We have P(I'm a non-carrier) = $q^2\cdot1 + 2pq\cdot\frac{1}{2} \cdot p^2\cdot\frac{1}{4}=q^2+pq+p^2/4$.

Therefore, we have:

• P(both parents non-carriers | Me non-carrier) = $\frac{q^2}{q^2+pq+p^2/4}$
• P(one parent carrier | Me non-carrier) = $\frac{pq}{q^2+pq+p^2/4}$
• P(both carrier | Me non-carrier) = $\frac{p^2}{4}\frac{1}{q^2+pq+p^2/4}$

Now,

P(sib non-carrier) = Σ[P(sibling is non-carrier | parental genotype) * P(parental genotype | I'm a non-carrier)]

plugging it all in we get: $$\begin{aligned} P(\textrm{sib non-carrier}) &= \frac{q^2}{q^2+pq+p^2/4} \ &+ \frac{1}{2}\frac{pq}{q^2+pq+p^2/4} \ &+ \frac{1}{4}\frac{p^2}{4}\frac{1}{q^2+pq+p^2/4} \ &= \frac{q^2 + pq/2 + p^2/16}{q^2+pq+p^2/4} \end{aligned}$$

A mutation I don't have is Sandhoff disease which has a carrier frequency of between 1:310 to 1:276

Choosing the higher value, p=1/276, we plug and chug to get P(sib non-carrier)=99.8%. Before I did this test, q is reflective of the odds that my siblings would have been non-carriers: 99.6%. So the test represents a 0.2pp update for them.

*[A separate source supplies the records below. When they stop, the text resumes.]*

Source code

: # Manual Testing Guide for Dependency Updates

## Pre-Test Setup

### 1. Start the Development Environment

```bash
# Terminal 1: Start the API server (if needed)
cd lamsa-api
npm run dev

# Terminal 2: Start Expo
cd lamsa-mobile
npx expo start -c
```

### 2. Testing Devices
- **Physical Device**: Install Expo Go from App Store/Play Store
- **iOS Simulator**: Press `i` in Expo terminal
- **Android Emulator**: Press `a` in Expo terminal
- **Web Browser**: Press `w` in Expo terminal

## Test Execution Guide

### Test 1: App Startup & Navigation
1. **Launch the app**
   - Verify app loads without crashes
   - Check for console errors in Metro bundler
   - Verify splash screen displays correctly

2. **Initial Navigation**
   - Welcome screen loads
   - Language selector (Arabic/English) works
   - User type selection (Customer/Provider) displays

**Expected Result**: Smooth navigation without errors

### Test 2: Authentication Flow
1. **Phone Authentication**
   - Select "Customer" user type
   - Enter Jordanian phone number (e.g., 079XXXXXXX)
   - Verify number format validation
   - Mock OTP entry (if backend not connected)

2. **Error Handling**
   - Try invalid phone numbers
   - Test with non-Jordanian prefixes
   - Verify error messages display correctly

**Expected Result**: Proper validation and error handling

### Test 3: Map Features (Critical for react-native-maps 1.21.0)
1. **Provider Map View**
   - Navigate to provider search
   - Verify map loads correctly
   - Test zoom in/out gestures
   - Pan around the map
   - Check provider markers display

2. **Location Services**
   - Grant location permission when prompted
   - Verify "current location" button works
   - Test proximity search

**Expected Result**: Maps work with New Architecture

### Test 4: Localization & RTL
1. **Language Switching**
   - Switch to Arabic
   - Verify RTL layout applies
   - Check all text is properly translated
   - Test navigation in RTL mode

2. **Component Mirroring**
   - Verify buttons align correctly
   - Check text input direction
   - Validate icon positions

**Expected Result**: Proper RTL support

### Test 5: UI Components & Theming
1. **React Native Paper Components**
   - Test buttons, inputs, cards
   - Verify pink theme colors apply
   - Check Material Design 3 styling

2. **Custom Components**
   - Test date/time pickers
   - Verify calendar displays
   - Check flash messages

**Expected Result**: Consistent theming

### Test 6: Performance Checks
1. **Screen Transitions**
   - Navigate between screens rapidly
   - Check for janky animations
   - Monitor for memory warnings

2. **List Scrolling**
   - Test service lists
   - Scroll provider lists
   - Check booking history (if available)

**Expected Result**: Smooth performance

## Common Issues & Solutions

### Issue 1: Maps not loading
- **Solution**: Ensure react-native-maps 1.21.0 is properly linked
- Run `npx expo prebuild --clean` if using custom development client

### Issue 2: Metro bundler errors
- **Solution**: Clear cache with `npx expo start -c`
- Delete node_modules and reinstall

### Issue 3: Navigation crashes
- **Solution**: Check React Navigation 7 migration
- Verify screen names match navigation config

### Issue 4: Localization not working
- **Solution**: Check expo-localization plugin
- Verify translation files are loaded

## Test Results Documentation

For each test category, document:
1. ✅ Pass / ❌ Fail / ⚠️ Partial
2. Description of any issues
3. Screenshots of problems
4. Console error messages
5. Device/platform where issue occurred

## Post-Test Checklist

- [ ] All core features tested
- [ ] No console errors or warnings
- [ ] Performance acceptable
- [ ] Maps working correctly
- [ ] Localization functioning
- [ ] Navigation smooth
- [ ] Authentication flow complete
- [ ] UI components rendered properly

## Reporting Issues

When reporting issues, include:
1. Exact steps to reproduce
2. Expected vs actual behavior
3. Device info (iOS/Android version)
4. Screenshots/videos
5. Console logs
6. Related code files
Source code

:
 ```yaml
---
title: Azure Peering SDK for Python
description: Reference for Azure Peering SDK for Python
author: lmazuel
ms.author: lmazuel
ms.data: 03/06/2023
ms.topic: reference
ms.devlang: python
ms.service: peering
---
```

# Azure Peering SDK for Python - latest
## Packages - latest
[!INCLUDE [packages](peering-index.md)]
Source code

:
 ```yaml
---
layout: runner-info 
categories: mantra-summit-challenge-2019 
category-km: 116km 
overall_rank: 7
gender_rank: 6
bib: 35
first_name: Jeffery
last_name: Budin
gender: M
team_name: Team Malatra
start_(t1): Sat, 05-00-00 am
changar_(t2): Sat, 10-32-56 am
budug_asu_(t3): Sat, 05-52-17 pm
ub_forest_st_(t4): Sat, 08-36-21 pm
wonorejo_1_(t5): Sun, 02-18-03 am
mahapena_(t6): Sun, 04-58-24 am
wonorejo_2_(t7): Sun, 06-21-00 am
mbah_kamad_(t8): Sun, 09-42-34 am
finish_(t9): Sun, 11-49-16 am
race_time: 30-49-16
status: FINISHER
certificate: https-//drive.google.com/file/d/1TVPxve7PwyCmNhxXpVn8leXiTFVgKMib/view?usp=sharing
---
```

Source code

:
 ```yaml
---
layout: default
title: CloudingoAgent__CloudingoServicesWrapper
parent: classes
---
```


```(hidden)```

Gnuplot gives us the curve of the update equation:

set xrange [0:1];
set xlabel "Frequency"
set ylabel "Update given I'm not a carrier (pp)"
plot 100*(((1-x)**2 + x*(1-x)/2 + x**2/16)/((1-x)**2+x*(1-x)+x**2/4)-(1-x)) t ""

from which we see that we'd need a carrier frequency of 20-40% before we got significant updates.

We can also use this to double-check our work. At 0% frequency the update goes to 0 as it should. We can't really have a 100% frequency and meaningfully update, but consider 99.99% frequency. In this case either both my parents are carriers (very likely!) or only one of them is (very unlikely). My non-carrier status pins the unlikely scenario as the actual one so my siblings make a big 25pp update from believing they have a 25% chance of being a non-carrier to believing they have a 50% chance of being a non-carrier.